O mundo pessoal de Manuel Tainha é objectivamente intenso, como o rugby que jogou durante 12 anos. Exige contacto e proximidade, uma batalha campal em modo regrado, porque há regras formais e alinhamento, uma ética com estética que é necessária cumprir. O processo é libertário e extravasa os cânones: usa lixívia, cose, perfura e constrói, até encontrar uma formalização que faça sentido. O resultado pode ser suave, mas a construção é violenta. Carrega a herança da arquitectura. Tem uma tendência natural para “objectualizar” a pintura. Todo um contexto que derruba fronteiras e multiplica as opções e escolhas. A pintura é hoje uma escala aberta que se solta das academias, não necessita obrigatoriamente dos pincéis. A pintura é uma entidade com vida própria, um meio com múltiplos caminhos, e o Manuel Tainha procura decididamente o seu.

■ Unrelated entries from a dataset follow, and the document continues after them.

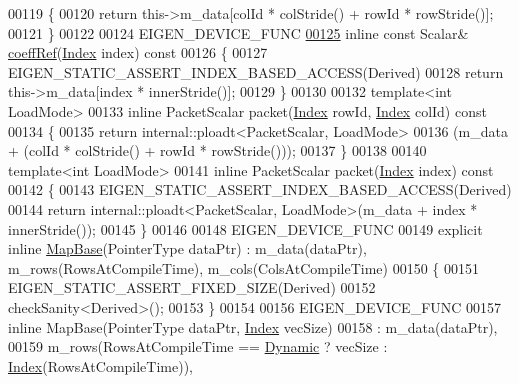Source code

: \begin{DoxyCode}
00119 \textcolor{keyword}{    }\{
00120       \textcolor{keywordflow}{return} this->m\_data[colId * colStride() + rowId * rowStride()];
00121     \}
00122 
00124     EIGEN\_DEVICE\_FUNC
\hyperlink{group___core___module_abae7b3615ed05ef13cd06065fe71c98e}{00125}     \textcolor{keyword}{inline} \textcolor{keyword}{const} Scalar& \hyperlink{group___core___module_abae7b3615ed05ef13cd06065fe71c98e}{coeffRef}(\hyperlink{namespace_eigen_a62e77e0933482dafde8fe197d9a2cfde}{Index} index)\textcolor{keyword}{ const}
00126 \textcolor{keyword}{    }\{
00127       EIGEN\_STATIC\_ASSERT\_INDEX\_BASED\_ACCESS(Derived)
00128       \textcolor{keywordflow}{return} this->m\_data[index * innerStride()];
00129     \}
00130 
00132     \textcolor{keyword}{template}<\textcolor{keywordtype}{int} LoadMode>
00133     \textcolor{keyword}{inline} PacketScalar packet(\hyperlink{namespace_eigen_a62e77e0933482dafde8fe197d9a2cfde}{Index} rowId, \hyperlink{namespace_eigen_a62e77e0933482dafde8fe197d9a2cfde}{Index} colId)\textcolor{keyword}{ const}
00134 \textcolor{keyword}{    }\{
00135       \textcolor{keywordflow}{return} internal::ploadt<PacketScalar, LoadMode>
00136                (m\_data + (colId * colStride() + rowId * rowStride()));
00137     \}
00138 
00140     \textcolor{keyword}{template}<\textcolor{keywordtype}{int} LoadMode>
00141     \textcolor{keyword}{inline} PacketScalar packet(\hyperlink{namespace_eigen_a62e77e0933482dafde8fe197d9a2cfde}{Index} index)\textcolor{keyword}{ const}
00142 \textcolor{keyword}{    }\{
00143       EIGEN\_STATIC\_ASSERT\_INDEX\_BASED\_ACCESS(Derived)
00144       \textcolor{keywordflow}{return} internal::ploadt<PacketScalar, LoadMode>(m\_data + index * innerStride());
00145     \}
00146 
00148     EIGEN\_DEVICE\_FUNC
00149     \textcolor{keyword}{explicit} \textcolor{keyword}{inline} \hyperlink{class_eigen_1_1_map_base}{MapBase}(PointerType dataPtr) : m\_data(dataPtr), m\_rows(RowsAtCompileTime), 
      m\_cols(ColsAtCompileTime)
00150     \{
00151       EIGEN\_STATIC\_ASSERT\_FIXED\_SIZE(Derived)
00152       checkSanity<Derived>();
00153     \}
00154 
00156     EIGEN\_DEVICE\_FUNC
00157     \textcolor{keyword}{inline} MapBase(PointerType dataPtr, \hyperlink{namespace_eigen_a62e77e0933482dafde8fe197d9a2cfde}{Index} vecSize)
00158             : m\_data(dataPtr),
00159               m\_rows(RowsAtCompileTime == \hyperlink{namespace_eigen_ad81fa7195215a0ce30017dfac309f0b2}{Dynamic} ? vecSize : \hyperlink{namespace_eigen_a62e77e0933482dafde8fe197d9a2cfde}{Index}(RowsAtCompileTime)),

\end{DoxyCode}
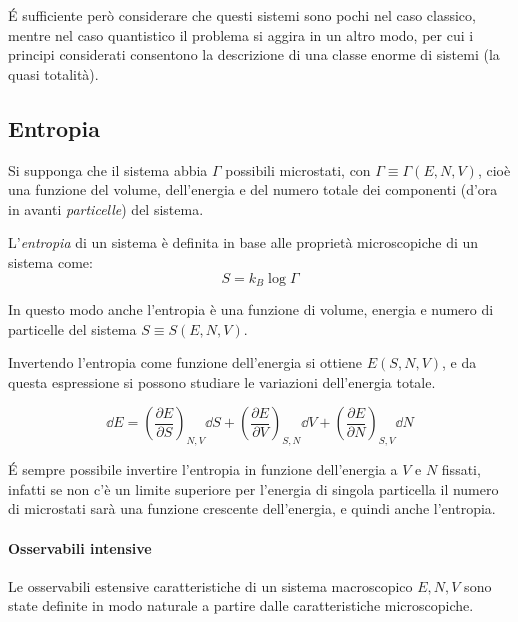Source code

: \'E sufficiente però considerare che questi sistemi sono pochi nel caso classico, mentre nel caso quantistico il problema si aggira in un altro modo, per cui i principi considerati consentono la descrizione di una classe enorme di sistemi (la quasi totalità).

\subsection{Entropia}
\label{sec:entro}

Si supponga che il sistema abbia $\Gamma$ possibili microstati, con $\Gamma \equiv \Gamma(E,N,V)$, cioè una funzione del volume, dell'energia e del numero totale dei componenti (d'ora in avanti \textit{particelle}) del sistema.

\begin{defn}
	L'\textit{entropia} di un sistema è definita in base alle proprietà microscopiche di un sistema come:
	\begin{equation*}
	S = k_B \log\Gamma
	\end{equation*}
\end{defn}

In questo modo anche l'entropia è una funzione di volume, energia e numero di particelle del sistema $S \equiv S(E,N,V)$.

Invertendo l'entropia come funzione dell'energia si ottiene $E(S,N,V)$, e da questa espressione si possono studiare le variazioni dell'energia totale.

\begin{equation*}
	\dd E = \left(\frac{\partial E}{\partial S}\right)_{N,V} \dd S + \left(\frac{\partial E}{\partial V}\right)_{S,N} \dd V + \left(\frac{\partial E}{\partial N}\right)_{S,V} \dd N
\end{equation*}

\begin{note}[Invertibilità di $S(E,N,V)$]
	\'E sempre possibile invertire l'entropia in funzione dell'energia a $V$ e $N$ fissati, infatti se non c'è un limite superiore per l'energia di singola particella il numero di microstati sarà una funzione crescente dell'energia, e quindi anche l'entropia.
\end{note}

\paragraph{Osservabili intensive} Le osservabili estensive caratteristiche di un sistema macroscopico $E, N, V$ sono state definite in modo naturale a partire dalle caratteristiche microscopiche.

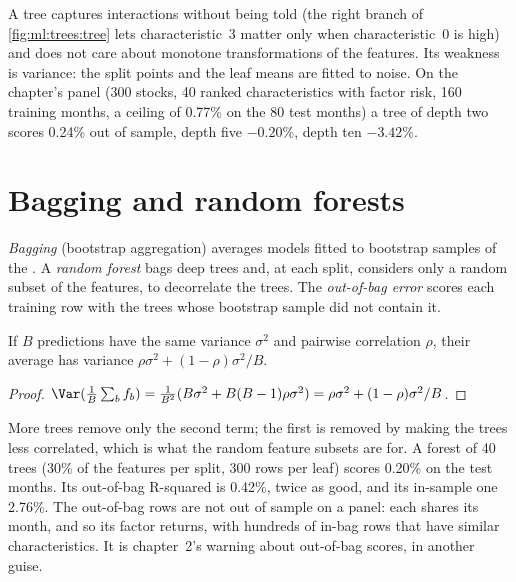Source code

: A tree captures interactions without being told (the right branch of \cref{fig:ml:trees:tree} lets characteristic~3
matter only when characteristic~0 is high) and does not care about monotone transformations of the features. Its
weakness is variance: the split points and the leaf means are fitted to noise. On the chapter's panel (300 stocks, 40
ranked characteristics with factor risk, 160 training months, a ceiling of 0.77\% on the 80 test months) a tree of
depth two scores 0.24\% out of sample, depth five $-0.20\%$, depth ten $-3.42\%$.

\section{Bagging and random forests}

\begin{definition}\label{def:ml:trees-and-boosting:bagging}
\emph{Bagging} (bootstrap aggregation) averages models fitted to bootstrap samples of the .
A \emph{random forest} bags deep trees and, at each split, considers only a random subset of the
features, to decorrelate the trees. The \emph{out-of-bag error} scores each training row with
the trees whose bootstrap sample did not contain it.
\end{definition}

\begin{proposition}\label{prop:ml:trees:bagging}
If $B$ predictions have the same variance $\sigma^2$ and pairwise correlation $\rho$, their average has variance
$\rho\sigma^2 + (1 - \rho)\sigma^2/B$.
\end{proposition}

\begin{proof}
$\Var(\frac1B\sum_bf_b) = \frac1{B^2}(B\sigma^2 + B(B-1)\rho\sigma^2) = \rho\sigma^2 + (1-\rho)\sigma^2/B$.
\end{proof}

More trees remove only the second term; the first is removed by making the trees less correlated, which is what the
random feature subsets are for. A forest of 40 trees (30\% of the features per split, 300 rows per leaf) scores 0.20\%
on the test months. Its out-of-bag R-squared is 0.42\%, twice as good, and its in-sample one 2.76\%. The out-of-bag
rows are not out of sample on a panel: each shares its month, and so its factor returns, with hundreds of in-bag rows
that have similar characteristics. It is chapter~2's warning about out-of-bag scores, in another guise.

Não adianta insistir ou procurar vislumbrar o que aí vem, o futuro é um espaço longínquo e imaterial.  Por ora a verdade reside na graciosidade ou “desgraciosidade” de gestos irrepetíveis. Há coragem aqui, escalas interessantes, a delicadeza do silêncio e a imperfeição que joga com uma organização “perfeita”. É um trabalho que exige a presença e o toque do nosso olhar. Permite-se assumir desvios formais, o que se revela encantador. Arrisca, perfilha o incorrecto, porque o correcto é uma mera formulação académica. O setup é marcado por uma coreografia vibrante. Há espaço para a surpresa. O feminino sobrevoa um campo de rugby. E sobre o futuro estamos conversados, ele vive no presente.